> _DATA IN THIS EXERCISE_:
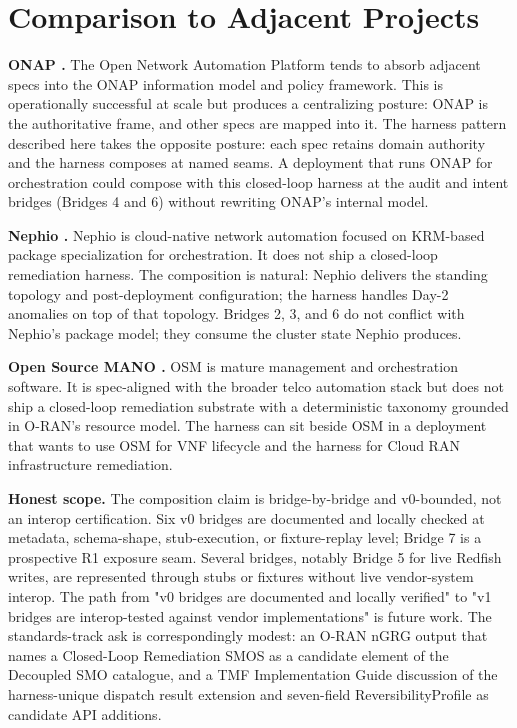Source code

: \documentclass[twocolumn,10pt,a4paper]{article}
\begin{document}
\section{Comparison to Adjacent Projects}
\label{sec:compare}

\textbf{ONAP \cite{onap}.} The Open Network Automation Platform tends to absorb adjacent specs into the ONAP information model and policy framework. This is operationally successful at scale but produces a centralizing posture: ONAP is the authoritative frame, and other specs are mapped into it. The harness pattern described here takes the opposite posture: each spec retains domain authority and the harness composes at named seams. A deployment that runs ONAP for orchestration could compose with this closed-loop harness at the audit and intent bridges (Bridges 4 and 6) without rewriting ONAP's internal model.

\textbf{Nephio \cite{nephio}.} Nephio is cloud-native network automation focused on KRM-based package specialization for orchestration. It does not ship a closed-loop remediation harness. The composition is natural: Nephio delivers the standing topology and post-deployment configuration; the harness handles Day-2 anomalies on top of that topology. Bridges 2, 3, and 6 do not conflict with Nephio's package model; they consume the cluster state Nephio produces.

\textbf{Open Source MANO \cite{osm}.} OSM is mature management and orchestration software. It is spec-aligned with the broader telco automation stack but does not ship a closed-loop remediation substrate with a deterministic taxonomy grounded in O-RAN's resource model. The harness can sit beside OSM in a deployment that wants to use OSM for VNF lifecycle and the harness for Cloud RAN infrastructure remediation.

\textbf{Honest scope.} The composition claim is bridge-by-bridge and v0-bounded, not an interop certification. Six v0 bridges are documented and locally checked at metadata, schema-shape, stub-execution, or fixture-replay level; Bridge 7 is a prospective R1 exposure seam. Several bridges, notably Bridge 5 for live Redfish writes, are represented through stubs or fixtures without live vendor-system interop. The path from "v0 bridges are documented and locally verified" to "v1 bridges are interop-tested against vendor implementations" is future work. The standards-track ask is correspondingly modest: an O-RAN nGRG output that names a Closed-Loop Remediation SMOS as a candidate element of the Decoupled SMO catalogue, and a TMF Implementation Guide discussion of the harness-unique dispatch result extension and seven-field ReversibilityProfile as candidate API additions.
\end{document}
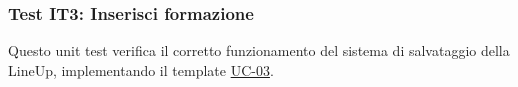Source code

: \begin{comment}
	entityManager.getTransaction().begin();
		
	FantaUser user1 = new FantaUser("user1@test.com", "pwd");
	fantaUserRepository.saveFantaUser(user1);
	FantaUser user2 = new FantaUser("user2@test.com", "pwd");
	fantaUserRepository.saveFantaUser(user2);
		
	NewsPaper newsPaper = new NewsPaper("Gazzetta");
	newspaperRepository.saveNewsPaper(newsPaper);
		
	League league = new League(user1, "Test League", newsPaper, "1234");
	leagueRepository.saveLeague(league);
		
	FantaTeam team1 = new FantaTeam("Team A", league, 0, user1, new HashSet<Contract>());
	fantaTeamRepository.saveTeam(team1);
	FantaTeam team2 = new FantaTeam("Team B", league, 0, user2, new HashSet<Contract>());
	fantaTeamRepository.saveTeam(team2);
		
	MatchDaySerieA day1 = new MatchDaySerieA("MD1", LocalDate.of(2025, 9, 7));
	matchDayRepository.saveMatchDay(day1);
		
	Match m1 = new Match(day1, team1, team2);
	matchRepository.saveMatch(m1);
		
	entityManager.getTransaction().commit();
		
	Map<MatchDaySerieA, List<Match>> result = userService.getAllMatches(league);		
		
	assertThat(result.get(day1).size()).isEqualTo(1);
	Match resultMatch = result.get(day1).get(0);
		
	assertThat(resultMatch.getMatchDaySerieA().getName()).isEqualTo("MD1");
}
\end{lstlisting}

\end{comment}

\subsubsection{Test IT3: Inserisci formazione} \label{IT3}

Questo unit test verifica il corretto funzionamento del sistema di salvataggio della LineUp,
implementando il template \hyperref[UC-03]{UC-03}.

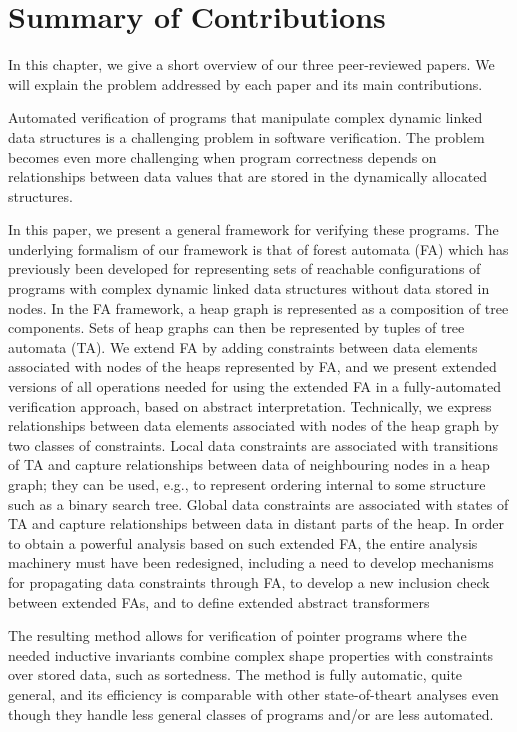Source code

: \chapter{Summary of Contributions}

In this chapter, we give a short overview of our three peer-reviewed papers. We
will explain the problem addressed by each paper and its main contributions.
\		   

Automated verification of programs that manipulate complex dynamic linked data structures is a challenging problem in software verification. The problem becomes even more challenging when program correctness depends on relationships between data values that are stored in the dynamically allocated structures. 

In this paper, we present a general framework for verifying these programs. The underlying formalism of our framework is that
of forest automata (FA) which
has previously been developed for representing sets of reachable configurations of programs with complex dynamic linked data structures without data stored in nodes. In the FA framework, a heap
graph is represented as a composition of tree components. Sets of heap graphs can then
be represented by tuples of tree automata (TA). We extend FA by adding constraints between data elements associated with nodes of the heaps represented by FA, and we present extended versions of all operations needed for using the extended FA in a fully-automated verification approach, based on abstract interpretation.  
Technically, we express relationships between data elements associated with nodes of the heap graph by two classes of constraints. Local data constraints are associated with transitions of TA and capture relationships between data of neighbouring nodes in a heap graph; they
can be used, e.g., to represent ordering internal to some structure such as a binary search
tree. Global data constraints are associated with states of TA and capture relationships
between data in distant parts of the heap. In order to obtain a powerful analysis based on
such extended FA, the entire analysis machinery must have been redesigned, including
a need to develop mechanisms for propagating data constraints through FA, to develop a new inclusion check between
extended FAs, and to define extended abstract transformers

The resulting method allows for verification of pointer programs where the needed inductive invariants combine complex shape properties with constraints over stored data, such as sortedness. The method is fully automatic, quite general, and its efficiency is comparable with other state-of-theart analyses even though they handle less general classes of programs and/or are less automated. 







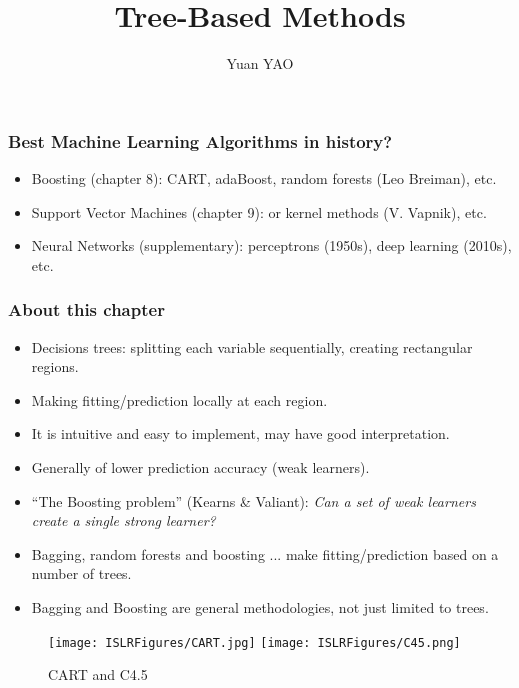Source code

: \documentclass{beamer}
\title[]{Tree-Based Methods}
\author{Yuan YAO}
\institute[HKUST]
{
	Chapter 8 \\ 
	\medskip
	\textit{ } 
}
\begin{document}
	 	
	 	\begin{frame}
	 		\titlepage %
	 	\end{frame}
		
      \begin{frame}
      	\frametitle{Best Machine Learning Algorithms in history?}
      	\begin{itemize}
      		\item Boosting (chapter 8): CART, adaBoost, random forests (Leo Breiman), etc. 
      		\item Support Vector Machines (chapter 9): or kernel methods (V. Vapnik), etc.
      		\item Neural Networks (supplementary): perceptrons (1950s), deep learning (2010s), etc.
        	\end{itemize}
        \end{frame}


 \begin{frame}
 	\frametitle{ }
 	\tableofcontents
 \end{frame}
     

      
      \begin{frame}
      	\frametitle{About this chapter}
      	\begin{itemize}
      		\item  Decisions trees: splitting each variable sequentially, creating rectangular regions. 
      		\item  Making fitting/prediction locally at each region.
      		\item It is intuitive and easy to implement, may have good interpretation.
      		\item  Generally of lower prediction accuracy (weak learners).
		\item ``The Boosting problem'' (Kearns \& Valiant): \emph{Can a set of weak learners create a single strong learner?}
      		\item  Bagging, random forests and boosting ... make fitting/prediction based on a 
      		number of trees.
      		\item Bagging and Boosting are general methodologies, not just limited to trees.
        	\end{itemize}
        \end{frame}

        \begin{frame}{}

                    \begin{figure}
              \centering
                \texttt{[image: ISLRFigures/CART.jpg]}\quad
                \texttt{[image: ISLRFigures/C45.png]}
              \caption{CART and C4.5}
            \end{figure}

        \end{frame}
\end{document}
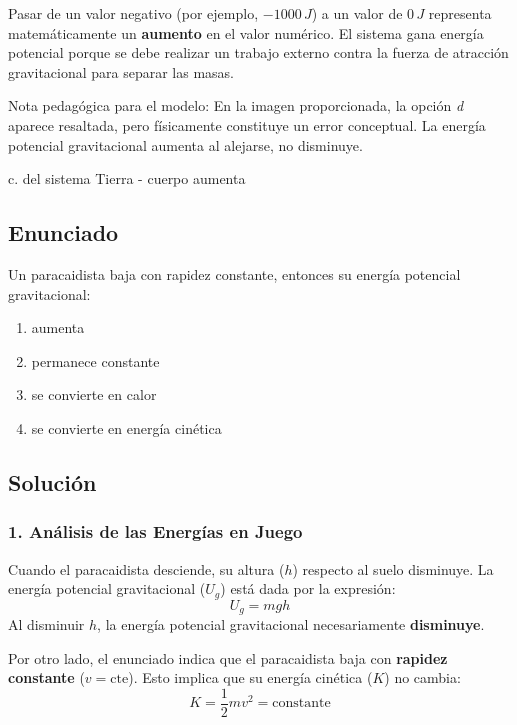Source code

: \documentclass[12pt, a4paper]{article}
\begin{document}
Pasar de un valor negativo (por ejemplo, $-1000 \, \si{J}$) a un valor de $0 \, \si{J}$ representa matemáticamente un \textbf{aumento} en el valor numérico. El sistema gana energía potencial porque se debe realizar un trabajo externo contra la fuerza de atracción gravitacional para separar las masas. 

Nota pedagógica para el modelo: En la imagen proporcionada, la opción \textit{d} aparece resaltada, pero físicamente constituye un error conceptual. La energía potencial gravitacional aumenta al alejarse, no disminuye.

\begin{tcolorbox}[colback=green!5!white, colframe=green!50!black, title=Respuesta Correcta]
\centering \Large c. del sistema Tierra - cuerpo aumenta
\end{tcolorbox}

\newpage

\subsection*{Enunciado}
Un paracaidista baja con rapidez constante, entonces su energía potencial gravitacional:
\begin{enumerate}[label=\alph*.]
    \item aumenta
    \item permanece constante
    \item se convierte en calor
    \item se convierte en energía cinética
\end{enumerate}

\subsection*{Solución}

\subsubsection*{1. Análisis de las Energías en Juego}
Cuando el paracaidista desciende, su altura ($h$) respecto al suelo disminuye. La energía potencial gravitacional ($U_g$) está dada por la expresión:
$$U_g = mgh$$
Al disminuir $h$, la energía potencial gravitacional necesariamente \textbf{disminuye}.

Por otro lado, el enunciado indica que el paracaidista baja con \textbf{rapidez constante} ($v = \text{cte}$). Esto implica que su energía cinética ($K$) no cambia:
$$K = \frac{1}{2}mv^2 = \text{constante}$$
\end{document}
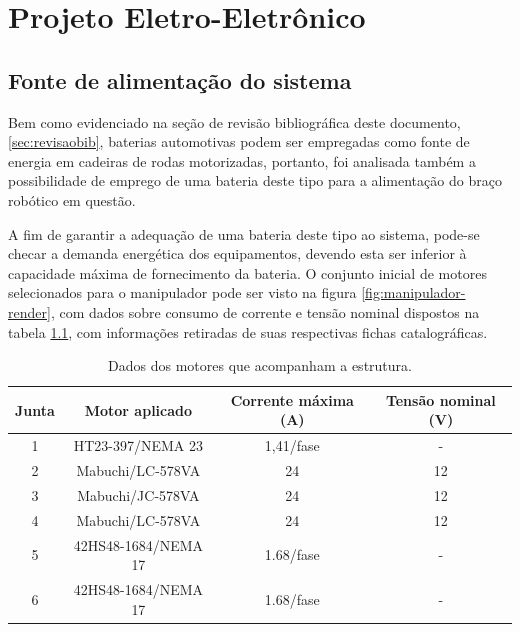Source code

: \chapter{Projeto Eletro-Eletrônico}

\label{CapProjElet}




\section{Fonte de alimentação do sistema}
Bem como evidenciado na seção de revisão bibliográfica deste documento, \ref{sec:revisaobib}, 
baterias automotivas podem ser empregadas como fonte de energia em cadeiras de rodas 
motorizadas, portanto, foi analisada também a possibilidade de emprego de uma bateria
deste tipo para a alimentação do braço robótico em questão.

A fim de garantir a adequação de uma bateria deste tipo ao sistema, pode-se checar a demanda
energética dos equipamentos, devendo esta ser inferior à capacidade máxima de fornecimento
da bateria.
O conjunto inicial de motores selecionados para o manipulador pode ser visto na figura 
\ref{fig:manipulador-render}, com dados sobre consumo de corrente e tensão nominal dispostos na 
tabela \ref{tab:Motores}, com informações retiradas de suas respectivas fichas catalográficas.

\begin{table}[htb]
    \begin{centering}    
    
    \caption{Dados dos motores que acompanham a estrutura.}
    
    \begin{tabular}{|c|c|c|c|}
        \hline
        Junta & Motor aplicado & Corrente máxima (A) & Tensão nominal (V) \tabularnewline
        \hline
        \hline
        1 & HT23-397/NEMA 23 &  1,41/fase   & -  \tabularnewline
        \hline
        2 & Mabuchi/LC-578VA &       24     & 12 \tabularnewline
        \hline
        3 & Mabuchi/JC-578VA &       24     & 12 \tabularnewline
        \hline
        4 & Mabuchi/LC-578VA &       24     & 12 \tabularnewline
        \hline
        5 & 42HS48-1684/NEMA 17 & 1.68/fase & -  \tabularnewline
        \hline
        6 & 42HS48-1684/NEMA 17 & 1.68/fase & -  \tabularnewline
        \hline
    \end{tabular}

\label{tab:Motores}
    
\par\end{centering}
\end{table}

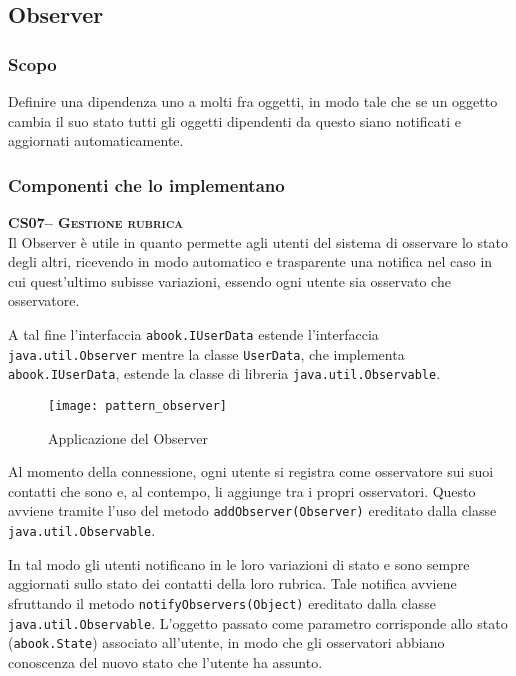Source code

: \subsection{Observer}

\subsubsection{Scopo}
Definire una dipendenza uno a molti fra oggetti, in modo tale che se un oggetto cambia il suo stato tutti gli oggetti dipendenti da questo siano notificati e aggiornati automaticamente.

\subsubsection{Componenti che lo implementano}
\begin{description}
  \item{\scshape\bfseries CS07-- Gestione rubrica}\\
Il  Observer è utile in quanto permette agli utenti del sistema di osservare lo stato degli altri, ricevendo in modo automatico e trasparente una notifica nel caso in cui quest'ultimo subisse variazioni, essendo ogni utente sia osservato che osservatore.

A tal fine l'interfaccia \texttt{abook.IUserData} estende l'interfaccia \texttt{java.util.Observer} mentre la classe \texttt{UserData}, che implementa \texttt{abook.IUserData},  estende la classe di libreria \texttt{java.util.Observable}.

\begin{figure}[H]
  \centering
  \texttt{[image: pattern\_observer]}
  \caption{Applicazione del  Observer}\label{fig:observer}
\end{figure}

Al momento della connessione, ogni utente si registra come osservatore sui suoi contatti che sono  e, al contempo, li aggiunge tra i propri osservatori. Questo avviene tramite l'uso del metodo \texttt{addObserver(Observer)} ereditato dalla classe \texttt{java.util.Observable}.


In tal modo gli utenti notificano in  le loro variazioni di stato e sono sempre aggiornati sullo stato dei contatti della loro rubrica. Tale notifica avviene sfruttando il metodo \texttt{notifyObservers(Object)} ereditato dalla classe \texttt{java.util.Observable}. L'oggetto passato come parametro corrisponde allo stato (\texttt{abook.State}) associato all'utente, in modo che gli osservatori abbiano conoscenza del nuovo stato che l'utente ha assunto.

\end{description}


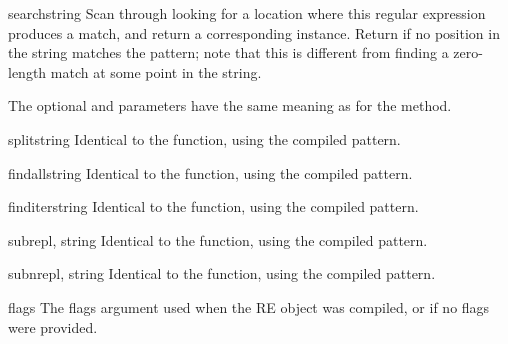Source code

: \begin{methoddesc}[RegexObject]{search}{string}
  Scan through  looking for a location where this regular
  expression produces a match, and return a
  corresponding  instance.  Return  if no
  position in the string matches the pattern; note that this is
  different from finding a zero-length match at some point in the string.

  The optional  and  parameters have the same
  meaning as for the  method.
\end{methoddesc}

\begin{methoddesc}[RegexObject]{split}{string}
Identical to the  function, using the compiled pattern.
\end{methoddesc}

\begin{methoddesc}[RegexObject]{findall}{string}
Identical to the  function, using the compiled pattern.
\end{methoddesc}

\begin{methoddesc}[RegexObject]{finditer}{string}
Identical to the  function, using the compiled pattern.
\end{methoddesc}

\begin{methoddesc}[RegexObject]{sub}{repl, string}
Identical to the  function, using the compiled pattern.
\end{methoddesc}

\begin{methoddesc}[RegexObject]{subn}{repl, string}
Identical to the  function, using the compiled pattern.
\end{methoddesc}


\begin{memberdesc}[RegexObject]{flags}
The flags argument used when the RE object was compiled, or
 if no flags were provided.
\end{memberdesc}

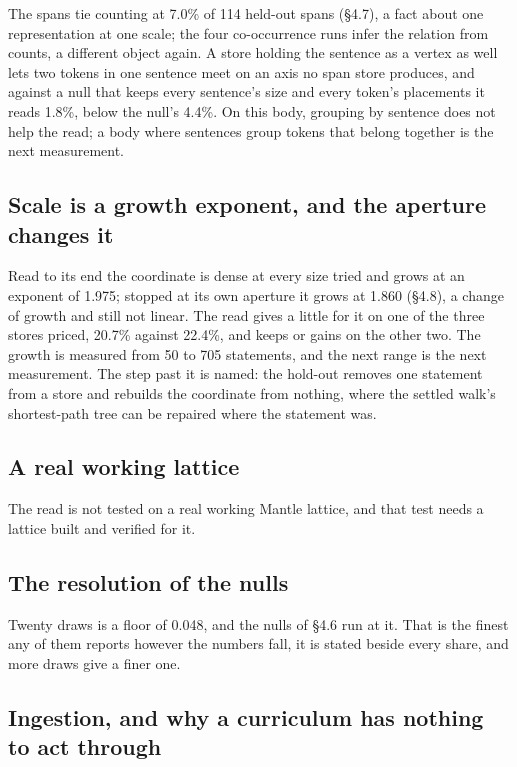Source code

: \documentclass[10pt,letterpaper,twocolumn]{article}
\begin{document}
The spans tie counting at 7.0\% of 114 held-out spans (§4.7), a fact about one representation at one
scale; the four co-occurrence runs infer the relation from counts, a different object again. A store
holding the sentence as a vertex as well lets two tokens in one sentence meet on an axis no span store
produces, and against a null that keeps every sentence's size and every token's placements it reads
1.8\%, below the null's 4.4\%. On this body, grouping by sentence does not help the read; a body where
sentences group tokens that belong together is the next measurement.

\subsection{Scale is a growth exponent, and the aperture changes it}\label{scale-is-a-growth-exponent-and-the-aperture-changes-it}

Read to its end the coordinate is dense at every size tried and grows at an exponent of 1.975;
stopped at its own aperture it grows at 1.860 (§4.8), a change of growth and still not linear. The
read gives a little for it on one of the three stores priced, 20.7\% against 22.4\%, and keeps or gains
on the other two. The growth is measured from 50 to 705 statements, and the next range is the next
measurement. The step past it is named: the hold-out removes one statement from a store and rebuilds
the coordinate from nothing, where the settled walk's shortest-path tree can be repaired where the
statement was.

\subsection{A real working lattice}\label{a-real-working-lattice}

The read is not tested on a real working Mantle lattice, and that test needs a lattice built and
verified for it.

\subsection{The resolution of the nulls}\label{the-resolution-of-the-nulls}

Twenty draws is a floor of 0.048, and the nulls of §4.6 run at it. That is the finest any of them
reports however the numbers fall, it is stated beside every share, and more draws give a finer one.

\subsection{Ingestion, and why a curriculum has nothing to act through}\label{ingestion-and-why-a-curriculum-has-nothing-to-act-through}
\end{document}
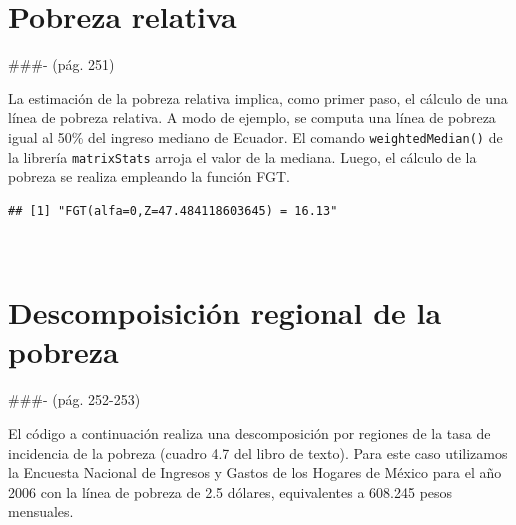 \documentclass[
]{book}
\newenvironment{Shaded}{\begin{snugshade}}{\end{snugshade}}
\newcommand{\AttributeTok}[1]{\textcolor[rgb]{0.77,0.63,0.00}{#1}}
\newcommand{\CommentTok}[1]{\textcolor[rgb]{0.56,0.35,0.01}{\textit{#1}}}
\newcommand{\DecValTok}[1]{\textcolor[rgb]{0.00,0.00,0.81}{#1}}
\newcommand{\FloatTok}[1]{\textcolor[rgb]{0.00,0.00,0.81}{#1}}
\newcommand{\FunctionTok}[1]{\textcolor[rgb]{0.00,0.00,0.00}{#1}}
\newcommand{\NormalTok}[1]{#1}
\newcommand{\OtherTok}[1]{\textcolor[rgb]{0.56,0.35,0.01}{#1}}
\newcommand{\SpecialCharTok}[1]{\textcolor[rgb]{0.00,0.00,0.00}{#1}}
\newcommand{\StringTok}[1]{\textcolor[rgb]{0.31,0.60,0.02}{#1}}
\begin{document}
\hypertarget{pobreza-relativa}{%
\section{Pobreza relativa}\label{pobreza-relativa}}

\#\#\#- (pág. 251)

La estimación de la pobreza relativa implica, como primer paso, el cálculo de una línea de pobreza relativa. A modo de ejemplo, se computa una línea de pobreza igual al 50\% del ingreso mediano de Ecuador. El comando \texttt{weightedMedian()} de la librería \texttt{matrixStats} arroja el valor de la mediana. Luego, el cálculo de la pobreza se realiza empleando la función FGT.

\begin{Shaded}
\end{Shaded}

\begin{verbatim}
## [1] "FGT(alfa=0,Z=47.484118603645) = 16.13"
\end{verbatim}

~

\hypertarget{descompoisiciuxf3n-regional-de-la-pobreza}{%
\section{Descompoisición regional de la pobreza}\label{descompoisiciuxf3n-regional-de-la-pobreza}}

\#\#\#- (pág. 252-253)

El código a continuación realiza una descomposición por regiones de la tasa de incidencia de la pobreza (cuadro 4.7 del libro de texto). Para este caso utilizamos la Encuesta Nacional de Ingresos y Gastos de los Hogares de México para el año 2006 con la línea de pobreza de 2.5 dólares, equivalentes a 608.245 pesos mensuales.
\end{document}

> _TO DO_: If a line in the records above contains the string "Bagging", copy that line out.

> _TASK RESPONSE_:
      		\item  Bagging, random forests and boosting ... make fitting/prediction based on a 
      		\item Bagging and Boosting are general methodologies, not just limited to trees.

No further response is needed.